Teachers can now opt out of unions

Updated: Friday, August 29, 2014
Teachers can now opt out of unions story image


MICHIGAN (NEWSCHANNEL 3) - It's the end of the summer vacation and all schools will be back in session next week.

While there are some schedule changes for students in classes, there's a big change for teachers heading back to work.

For the first time they're allowed to opt out of the teachers union.

It's estimated 1% or roughly 1,500 have already opted out and there are just a few days left in that deadline.

In the past two years republican-controlled legislatures in Michigan and Indiana have passed laws making union membership and dues voluntary.

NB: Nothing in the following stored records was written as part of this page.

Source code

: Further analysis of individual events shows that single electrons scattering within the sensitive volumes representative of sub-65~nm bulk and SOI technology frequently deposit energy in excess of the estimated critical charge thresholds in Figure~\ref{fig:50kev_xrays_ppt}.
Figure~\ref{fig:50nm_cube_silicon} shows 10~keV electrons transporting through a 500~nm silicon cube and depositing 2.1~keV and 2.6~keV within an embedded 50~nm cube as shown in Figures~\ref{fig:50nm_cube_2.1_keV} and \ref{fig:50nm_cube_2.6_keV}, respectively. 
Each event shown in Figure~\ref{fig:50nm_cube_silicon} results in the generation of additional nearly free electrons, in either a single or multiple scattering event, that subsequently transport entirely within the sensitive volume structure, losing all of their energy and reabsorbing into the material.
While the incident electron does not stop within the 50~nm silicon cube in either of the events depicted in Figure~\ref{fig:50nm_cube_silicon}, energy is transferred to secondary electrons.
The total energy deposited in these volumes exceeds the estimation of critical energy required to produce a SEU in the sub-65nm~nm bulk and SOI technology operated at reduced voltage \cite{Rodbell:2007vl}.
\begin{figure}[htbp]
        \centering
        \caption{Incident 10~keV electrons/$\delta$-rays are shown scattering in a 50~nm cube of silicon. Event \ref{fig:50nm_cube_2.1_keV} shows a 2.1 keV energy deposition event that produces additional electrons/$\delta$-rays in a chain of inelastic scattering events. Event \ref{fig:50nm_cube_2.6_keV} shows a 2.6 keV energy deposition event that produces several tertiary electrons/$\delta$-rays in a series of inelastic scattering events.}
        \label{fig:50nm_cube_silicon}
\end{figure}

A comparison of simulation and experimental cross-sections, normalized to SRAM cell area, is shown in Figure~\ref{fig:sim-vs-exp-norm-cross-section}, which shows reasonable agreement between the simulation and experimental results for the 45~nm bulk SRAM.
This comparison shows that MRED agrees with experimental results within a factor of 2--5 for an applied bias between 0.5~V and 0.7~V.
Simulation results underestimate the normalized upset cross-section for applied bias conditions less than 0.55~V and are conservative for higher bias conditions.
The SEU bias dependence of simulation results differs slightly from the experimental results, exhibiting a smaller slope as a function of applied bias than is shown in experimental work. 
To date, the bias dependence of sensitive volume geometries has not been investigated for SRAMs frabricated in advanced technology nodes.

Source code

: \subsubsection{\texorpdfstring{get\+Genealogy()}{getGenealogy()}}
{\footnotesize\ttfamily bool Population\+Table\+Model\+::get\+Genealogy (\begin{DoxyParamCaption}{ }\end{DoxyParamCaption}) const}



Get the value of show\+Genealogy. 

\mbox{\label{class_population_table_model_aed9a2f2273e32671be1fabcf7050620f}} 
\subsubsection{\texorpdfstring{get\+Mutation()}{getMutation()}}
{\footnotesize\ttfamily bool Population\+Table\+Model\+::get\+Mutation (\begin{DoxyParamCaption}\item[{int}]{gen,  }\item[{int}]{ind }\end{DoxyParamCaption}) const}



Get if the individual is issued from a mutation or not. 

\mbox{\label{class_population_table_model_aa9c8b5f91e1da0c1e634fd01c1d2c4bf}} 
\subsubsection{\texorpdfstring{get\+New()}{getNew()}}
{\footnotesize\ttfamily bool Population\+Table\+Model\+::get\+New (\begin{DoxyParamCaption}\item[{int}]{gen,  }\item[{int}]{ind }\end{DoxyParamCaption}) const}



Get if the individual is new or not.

This could have a huge impact on teachers in the state.

The Michigan Education Association is the first major union to have their opt-out time come up. Teachers looking to leave the union have to have their paperwork post marked by Sunday.

During the early opt-out time last August, which was not publicized, about 1,500 of the 112,000 members left. More are expected to withdraw this month.

The MEA is the state's largest public-sector union. Representatives for the union say if a large number of teachers leave they risk losing their clout in how schools are operated.

The Mackinac Center for Public Policy created a website to help teachers understand the risks and gains of leaving the union, even interviewing those who have left who say it's been beneficial to them.

"Some people ask if when I left the union I lost anything and I really haven't. I have the same benefits, the same protections, the same in every concept. The contract I signed is between myself and the school district, not with the union," said Hopkins Public Schools Teacher Rob Wiersema.

"I felt like the money that I was spending on the MEA was going to political causes that supported things that I find to be morally objective," said Forrest Hills Teacher Bob Penning.

The MEA says if a large number of teachers leave the union this month there could be a lot at stake for all teachers.

In Wisconsin, where similar laws were passed in 2011, one third of teachers dropped their union memberships. But in Alabama, which also passed right to work, 80-percent of teachers voluntarily belong to the union.

Here in Michigan other major unions that are covered by multi-year contracts won't reach their opt-out point until 2015 or later.

Newschannel 3 contacted the MEA for comment on this story and it did not reply.

We will keep you updated as the numbers come in.